Exercise instructions ▸ Beginning at the top of the entries below, retype each line exactly until the line containing "- [[M1S01] Ex 2" has been written out; include no pictures and no later lines.

· · · ·

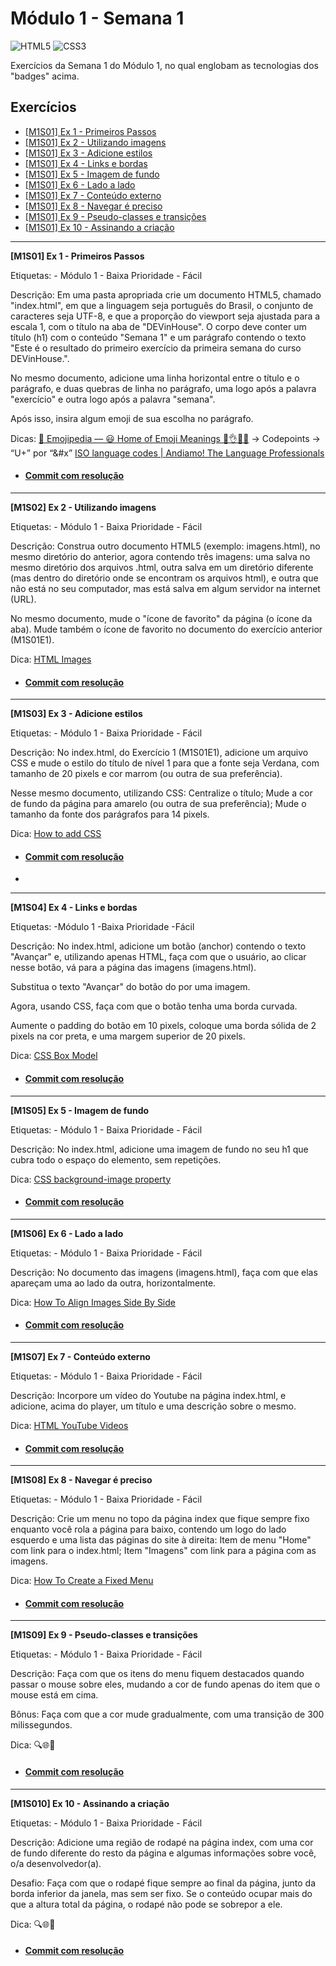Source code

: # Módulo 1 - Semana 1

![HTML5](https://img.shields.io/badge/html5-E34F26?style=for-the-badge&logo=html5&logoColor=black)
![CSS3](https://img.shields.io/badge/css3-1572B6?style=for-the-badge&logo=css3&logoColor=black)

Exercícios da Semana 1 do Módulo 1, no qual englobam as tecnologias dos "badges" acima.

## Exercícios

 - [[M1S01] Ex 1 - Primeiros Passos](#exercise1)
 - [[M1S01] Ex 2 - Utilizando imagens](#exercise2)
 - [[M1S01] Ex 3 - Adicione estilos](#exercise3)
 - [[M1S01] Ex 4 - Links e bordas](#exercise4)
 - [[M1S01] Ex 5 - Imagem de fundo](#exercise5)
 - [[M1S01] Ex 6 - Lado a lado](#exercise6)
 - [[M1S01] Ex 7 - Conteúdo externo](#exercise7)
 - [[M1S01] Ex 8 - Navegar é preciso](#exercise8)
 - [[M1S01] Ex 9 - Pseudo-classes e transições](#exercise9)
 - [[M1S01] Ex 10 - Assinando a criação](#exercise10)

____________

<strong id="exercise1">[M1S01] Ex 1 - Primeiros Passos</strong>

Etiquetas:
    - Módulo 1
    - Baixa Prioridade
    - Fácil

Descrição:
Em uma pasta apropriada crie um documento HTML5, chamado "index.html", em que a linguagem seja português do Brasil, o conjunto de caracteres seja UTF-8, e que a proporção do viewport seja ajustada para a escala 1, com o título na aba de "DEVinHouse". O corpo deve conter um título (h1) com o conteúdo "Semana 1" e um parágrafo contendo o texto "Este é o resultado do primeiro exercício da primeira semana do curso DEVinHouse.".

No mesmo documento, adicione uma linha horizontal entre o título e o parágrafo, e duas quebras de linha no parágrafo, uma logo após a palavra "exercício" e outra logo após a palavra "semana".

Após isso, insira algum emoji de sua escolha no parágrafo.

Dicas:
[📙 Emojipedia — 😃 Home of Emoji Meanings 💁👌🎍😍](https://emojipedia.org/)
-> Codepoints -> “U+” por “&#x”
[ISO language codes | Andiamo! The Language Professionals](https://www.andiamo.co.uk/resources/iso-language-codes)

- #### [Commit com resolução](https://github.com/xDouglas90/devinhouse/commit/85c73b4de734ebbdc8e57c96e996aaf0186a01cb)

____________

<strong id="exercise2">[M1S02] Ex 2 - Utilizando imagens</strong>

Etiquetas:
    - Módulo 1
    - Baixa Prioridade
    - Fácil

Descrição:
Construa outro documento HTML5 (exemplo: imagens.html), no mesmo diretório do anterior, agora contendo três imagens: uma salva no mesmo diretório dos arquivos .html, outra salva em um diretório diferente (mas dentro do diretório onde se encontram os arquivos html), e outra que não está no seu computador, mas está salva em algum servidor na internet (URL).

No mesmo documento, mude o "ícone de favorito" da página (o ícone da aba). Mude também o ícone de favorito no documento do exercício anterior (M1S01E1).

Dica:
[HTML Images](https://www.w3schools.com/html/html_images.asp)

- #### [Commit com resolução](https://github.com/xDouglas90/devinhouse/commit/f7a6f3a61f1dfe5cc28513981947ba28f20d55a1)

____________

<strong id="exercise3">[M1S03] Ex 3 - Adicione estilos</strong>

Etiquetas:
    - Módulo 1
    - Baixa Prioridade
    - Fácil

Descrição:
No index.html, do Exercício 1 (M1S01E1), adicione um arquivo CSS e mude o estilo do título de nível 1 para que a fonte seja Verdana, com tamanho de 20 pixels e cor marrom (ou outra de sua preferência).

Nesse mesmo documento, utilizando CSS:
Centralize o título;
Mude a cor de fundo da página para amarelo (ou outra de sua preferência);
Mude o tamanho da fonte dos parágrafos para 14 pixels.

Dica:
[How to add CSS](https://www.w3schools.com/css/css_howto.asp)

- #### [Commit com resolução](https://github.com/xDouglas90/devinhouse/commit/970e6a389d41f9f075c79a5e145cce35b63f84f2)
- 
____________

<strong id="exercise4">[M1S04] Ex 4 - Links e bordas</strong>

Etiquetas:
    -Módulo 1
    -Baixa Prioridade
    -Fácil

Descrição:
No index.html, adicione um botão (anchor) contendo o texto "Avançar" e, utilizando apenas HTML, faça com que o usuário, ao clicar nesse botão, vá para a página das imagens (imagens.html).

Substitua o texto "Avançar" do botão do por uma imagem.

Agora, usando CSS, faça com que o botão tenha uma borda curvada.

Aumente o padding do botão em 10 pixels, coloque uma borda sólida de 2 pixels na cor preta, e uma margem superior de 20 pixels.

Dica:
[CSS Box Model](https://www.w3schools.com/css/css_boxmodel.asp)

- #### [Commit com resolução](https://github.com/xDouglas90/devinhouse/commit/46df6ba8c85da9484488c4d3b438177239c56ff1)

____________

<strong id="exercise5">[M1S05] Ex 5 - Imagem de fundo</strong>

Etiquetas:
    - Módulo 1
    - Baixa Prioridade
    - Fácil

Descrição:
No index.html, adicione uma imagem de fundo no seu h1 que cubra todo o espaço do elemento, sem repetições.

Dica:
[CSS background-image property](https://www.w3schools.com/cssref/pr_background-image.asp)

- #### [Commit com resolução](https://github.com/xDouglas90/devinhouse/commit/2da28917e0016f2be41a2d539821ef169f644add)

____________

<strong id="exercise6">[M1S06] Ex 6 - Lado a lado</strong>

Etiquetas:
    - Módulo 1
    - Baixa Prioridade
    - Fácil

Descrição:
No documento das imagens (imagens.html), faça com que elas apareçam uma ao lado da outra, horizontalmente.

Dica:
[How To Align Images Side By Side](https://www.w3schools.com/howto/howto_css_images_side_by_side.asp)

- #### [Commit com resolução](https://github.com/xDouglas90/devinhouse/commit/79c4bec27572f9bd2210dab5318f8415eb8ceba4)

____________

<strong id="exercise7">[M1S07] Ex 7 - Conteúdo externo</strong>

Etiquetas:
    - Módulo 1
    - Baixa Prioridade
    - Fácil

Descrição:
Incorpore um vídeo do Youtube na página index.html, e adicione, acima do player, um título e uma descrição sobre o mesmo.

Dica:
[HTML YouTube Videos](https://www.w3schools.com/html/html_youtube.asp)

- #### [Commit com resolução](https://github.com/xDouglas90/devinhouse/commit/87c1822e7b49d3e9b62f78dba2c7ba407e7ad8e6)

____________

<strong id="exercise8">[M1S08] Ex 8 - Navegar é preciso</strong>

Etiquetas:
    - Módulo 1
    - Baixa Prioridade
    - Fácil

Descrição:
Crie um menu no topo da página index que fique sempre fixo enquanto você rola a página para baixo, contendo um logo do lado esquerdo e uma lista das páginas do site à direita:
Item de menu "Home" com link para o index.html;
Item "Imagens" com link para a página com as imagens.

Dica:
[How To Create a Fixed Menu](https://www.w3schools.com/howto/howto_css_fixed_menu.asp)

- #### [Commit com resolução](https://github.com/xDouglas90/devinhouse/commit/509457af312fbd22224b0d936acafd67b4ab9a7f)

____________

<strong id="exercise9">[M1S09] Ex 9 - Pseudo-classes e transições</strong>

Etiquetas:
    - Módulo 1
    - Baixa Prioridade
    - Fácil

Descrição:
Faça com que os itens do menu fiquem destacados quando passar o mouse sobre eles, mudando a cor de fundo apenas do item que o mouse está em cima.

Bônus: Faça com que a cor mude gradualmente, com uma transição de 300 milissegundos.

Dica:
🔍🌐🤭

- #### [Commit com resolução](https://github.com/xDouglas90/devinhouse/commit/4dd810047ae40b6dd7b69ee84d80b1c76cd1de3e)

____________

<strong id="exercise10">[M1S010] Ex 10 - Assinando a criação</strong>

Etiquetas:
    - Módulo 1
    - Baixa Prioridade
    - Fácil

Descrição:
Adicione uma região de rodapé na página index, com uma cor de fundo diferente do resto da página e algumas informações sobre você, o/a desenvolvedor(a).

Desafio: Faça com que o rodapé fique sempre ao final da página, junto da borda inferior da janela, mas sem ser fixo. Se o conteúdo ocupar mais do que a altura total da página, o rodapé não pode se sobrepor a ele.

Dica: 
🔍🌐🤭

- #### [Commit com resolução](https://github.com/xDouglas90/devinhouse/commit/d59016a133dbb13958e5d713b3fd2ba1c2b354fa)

· · · ·

Response area ▸
Source code

: # Módulo 1 - Semana 1

![HTML5](https://img.shields.io/badge/html5-E34F26?style=for-the-badge&logo=html5&logoColor=black)
![CSS3](https://img.shields.io/badge/css3-1572B6?style=for-the-badge&logo=css3&logoColor=black)

Exercícios da Semana 1 do Módulo 1, no qual englobam as tecnologias dos "badges" acima.

## Exercícios

 - [[M1S01] Ex 1 - Primeiros Passos](#exercise1)
 - [[M1S01] Ex 2 - Utilizando imagens](#exercise2)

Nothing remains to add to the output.